» Exercise directions
Restrict the output to the lines below starting at the one that contains "两个keyframe之间的时间差就是move/trans的time参数" and ending at the one that contains "但是单纯移动的时候坐标清空变成(0,0)", and restate them word for word, both ends included.

» Available data

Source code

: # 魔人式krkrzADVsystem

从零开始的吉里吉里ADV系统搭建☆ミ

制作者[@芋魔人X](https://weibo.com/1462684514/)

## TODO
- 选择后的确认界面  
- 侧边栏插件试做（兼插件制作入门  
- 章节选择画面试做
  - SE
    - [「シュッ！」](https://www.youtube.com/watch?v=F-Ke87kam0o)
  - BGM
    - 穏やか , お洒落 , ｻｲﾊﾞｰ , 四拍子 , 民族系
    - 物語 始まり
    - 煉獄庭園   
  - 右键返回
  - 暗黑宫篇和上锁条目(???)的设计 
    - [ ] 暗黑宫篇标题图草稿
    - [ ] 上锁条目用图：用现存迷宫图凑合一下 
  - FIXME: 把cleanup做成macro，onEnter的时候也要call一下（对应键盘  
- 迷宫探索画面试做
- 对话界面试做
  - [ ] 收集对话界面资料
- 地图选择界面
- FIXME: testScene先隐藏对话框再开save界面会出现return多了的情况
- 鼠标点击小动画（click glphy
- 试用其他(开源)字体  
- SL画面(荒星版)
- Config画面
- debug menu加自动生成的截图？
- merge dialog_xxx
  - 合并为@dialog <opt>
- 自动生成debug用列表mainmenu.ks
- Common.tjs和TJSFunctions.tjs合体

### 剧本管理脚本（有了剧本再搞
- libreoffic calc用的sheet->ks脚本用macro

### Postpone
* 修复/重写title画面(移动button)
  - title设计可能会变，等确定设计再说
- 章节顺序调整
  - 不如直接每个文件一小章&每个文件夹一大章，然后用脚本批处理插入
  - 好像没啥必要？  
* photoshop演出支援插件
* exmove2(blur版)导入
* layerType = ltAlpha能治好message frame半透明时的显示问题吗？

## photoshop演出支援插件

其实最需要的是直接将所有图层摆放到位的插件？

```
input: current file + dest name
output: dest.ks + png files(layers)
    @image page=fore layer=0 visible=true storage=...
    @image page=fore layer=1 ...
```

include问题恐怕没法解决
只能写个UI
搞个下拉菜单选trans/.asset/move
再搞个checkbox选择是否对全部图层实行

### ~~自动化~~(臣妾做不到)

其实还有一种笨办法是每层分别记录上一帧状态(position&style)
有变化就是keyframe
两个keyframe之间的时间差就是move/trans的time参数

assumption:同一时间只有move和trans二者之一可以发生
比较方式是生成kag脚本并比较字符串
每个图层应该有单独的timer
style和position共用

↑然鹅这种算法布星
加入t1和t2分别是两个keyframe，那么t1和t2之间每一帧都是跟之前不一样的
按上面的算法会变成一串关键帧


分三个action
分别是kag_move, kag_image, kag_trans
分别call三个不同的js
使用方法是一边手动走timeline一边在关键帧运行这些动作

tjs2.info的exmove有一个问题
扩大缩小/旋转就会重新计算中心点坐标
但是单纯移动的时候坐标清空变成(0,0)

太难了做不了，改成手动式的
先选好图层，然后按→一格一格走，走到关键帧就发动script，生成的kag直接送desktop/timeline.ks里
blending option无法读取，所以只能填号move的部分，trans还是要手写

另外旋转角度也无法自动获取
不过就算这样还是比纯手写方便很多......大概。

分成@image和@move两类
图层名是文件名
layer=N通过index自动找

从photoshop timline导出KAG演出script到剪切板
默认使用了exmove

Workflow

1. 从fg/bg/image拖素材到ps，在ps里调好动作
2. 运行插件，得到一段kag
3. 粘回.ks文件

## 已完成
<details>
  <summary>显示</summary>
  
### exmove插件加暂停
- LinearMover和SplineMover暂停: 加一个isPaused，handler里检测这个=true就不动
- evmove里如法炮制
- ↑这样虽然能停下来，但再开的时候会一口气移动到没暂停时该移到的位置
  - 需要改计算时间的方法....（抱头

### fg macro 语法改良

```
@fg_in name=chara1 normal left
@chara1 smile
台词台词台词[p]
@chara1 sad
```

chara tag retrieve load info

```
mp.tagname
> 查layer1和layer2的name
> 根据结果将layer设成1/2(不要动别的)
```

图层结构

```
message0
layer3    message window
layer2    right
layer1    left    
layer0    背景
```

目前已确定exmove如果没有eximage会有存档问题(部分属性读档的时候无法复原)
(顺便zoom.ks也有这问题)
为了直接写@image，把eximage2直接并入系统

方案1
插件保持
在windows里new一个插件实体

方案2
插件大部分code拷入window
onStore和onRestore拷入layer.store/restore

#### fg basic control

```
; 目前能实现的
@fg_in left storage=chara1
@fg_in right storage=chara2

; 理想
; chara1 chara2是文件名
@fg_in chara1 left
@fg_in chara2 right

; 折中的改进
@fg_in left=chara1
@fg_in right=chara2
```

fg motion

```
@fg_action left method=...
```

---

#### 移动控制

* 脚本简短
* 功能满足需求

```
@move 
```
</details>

» Output for this exercise
两个keyframe之间的时间差就是move/trans的time参数

assumption:同一时间只有move和trans二者之一可以发生
比较方式是生成kag脚本并比较字符串
每个图层应该有单独的timer
style和position共用

↑然鹅这种算法布星
加入t1和t2分别是两个keyframe，那么t1和t2之间每一帧都是跟之前不一样的
按上面的算法会变成一串关键帧


分三个action
分别是kag_move, kag_image, kag_trans
分别call三个不同的js
使用方法是一边手动走timeline一边在关键帧运行这些动作

tjs2.info的exmove有一个问题
扩大缩小/旋转就会重新计算中心点坐标
但是单纯移动的时候坐标清空变成(0,0)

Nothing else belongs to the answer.